I can wirelessly transfer Raws to my Android devices using DSLR controller, but nothing I am aware of for my iphone. I may get a Android phone the next time I update, I'm not tied to it. Actually, I bought a Samsung S9 when they came out, only to find it would not work with Red Pocket due to their Sim looking for specific signatures on the phone.

*Update, since DSLR controller does not read cr3 files and does not recognize my camera when its connected by Wi-Fi, I can't recommend it for the R. *


----------



## koenkooi (Nov 6, 2018)

Mt Spokane Photography said:


> I can wirelessly transfer Raws to my Android devices using DSLR controller, but nothing I am aware of for my iphone. I may get a Android phone the next time I update, I'm not tied to it. Actually, I bought a Samsung S9 when they came out, only to find it would not work with Red Pocket due to their Sim looking for specific signatures on the phone.



Have you tried Cascable on your iphone yet?


----------



## SereneSpeed (Nov 6, 2018)

Mt Spokane Photography said:


> I can wirelessly transfer Raws to my Android devices using DSLR controller, but nothing I am aware of for my iphone.



This is a transfer without writing to the card in camera, right?


----------



## jaayres20 (Nov 6, 2018)

SereneSpeed said:


> Jaayres20, I want to clarify your wifi backup to your phone. Were you able to get RAW files to the phone, while writing to the card as well? In my testing, I could not get that.
> 
> I do believe that I could shoot RAW only and have the app pull JPGs for backup - automatically. Not a solution for me, but maybe for you. In the manual, it describes having the app pull the images without you needing to select them. If you are shooting (just) RAW, it pulls a JPG. That's what you after, no?
> 
> ...



I only use JPEG as backups. I used to shoot JPEG only so I am comfortable with them as backups. When I use two card slots I shoot RAW to one card and JPEG to the other. When I transfer to my phone over wifi with the R it only transfers JPEG files. I does not transfer while shooting though. Once you stop it will start the transfer. As soon as you start shooing again it pauses the transfer. There were a few times where I had 20+ images waiting to be backed up. This is also an issue for me. I am really leaning towards just getting a quick SD card reader for my MacBook Pro and bring it along. It isn't perfect but it seems like the fastest and most reliable solution.


----------



## Mt Spokane Photography (Nov 6, 2018)

SereneSpeed said:


> This is a transfer without writing to the card in camera, right?




I had not actually used it with the R. There are two issues. 

1. I could not get it to work over wi-fi with the camera hot spot connected to my tablet.
2. The software will not read CR3 files, so I have to view them with lightroom cc and I do not have it set to find them on the memory card. It remotely controls the camera just fine when connected by cable, the usbc to usb a cable connects thru a adapter to the tablet and is immediately recognized offering usb controller as a option..
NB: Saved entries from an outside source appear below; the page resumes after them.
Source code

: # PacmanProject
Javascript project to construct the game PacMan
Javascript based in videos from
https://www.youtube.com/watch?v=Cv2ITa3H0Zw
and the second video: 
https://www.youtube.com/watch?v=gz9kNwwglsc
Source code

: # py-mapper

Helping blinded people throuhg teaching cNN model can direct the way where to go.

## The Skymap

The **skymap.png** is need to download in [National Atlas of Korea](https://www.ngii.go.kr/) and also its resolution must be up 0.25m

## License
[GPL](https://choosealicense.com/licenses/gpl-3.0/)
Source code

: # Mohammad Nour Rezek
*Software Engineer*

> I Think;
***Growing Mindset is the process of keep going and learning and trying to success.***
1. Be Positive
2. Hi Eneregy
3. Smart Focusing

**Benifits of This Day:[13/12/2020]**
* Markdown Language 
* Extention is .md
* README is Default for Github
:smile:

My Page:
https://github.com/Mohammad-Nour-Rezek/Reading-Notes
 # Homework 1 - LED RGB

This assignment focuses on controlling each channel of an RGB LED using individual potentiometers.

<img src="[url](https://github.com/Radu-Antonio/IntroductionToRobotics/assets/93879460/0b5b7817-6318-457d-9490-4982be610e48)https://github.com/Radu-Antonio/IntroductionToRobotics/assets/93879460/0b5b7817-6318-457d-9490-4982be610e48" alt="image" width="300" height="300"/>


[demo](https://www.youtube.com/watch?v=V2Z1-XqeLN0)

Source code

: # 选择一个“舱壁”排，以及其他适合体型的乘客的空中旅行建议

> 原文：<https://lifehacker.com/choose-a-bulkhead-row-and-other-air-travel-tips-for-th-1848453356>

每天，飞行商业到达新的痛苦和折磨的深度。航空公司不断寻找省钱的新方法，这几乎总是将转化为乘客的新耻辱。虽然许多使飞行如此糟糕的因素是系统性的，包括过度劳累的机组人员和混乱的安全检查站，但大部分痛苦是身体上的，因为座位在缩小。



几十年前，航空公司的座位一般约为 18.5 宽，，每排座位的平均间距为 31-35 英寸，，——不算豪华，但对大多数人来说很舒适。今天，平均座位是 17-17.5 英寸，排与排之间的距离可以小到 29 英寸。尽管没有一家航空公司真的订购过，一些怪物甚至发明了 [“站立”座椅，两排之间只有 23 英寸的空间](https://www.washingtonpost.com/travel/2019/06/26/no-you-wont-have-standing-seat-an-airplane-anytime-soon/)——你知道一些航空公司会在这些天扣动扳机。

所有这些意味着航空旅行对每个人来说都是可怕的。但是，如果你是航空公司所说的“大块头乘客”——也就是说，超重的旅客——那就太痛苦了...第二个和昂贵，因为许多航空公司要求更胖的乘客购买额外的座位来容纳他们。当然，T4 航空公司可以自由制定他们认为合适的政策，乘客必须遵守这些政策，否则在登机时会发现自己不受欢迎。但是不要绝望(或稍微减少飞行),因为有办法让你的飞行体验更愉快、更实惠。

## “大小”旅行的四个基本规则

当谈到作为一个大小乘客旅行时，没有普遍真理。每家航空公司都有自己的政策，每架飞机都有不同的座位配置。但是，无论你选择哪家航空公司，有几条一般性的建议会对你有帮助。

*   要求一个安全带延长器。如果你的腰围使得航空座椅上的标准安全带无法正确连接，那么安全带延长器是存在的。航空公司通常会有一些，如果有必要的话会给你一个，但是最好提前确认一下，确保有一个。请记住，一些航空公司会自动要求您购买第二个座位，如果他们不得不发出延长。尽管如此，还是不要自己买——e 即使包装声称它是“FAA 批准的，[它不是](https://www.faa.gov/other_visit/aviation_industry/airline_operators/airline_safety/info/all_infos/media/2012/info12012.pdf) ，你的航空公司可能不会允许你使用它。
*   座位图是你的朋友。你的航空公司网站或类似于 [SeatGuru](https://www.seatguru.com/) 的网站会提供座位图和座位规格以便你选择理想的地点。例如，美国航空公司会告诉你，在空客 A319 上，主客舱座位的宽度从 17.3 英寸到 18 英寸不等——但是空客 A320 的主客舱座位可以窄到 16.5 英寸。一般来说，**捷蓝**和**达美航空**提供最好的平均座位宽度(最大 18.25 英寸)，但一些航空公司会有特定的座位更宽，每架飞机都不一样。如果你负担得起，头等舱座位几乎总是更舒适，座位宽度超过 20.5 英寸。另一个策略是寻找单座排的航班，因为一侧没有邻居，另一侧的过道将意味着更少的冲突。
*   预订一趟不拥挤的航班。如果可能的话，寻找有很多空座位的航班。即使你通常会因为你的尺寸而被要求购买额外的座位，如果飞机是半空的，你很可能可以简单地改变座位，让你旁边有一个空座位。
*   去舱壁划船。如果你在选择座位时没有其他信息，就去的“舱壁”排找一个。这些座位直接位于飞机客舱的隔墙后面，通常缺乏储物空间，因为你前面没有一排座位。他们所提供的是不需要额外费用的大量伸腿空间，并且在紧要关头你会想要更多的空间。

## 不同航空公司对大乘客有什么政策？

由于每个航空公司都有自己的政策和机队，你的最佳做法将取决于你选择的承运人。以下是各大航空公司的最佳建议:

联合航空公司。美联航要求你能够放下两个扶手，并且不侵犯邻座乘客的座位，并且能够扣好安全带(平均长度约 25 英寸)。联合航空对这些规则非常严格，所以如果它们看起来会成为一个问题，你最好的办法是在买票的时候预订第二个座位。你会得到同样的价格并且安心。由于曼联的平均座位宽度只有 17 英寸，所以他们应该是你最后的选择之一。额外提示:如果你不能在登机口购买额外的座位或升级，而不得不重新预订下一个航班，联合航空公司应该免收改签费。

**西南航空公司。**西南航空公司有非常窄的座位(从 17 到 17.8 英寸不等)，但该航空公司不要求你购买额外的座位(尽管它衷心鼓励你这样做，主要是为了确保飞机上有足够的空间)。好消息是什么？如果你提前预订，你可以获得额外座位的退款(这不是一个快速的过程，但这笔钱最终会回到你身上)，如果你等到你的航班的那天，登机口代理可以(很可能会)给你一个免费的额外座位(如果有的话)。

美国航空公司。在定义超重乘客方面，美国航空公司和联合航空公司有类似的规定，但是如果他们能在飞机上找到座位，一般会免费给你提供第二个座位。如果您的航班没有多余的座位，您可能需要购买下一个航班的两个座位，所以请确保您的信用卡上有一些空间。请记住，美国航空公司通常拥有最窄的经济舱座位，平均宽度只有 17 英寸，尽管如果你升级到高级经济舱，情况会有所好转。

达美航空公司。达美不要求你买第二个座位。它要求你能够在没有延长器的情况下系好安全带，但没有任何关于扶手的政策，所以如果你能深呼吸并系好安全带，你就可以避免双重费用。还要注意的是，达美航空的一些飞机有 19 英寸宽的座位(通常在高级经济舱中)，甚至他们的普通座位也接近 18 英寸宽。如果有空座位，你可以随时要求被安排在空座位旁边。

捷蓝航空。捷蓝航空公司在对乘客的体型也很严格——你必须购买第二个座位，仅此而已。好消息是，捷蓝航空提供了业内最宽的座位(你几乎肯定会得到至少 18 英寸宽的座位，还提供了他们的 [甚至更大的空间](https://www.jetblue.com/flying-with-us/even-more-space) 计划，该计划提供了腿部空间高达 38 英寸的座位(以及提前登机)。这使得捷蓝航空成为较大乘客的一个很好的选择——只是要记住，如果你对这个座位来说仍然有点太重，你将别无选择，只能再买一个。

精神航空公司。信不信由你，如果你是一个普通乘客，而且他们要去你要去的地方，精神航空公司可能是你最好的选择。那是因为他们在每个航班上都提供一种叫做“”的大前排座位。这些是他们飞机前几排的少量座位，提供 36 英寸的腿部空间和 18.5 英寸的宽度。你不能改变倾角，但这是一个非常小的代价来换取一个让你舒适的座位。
So, I think it will be frustrating as a storage method until its updated to read cr3 files and work with wi-fi.

I think he has as good as any of the storage solutions, but a pair of large cards may reduce the time spent switching them while doing the backup.


----------



## privatebydesign (Nov 6, 2018)

For an iPhone/iPad app try Cascable, it supports the EOS R.


----------



## Mt Spokane Photography (Nov 7, 2018)

privatebydesign said:


> For an iPhone/iPad app try Cascable, it supports the EOS R.




Have you used it? I briefly looked at it and saw so many negative comments that I passed it by. A review from a photographer like you, who I know understands the issue of transferring raws to a camera would help. My iphone has only 64 GB, of which half is used already, so the remaining capacity of less than 32GB is just not enough. I'd want at least 128GB of room which means a very big investment in the camera. A Android phone can add memory via a memory card and actually be reasonably priced to get that available128 GB of storage.


----------



## privatebydesign (Nov 11, 2018)

I've only used the trial version and wasn't that impressed with the performance, issues with disconnects and downloading just jpegs, but that wasn't with an EOS-R it was with the 1DX MkII and WFT-E8A. It seems most of these apps have very varied user experiences so I suggested it as it specifically states EOS-R compatibility. 

I did like a couple of the other features of the app though so maybe I'll end up getting it. One thing I did find interesting from a video posted by the developer, Apple are actively pushing developers to make subscription apps, in general, for non pro software packages, I don't like that model especially for things like iOS apps.


----------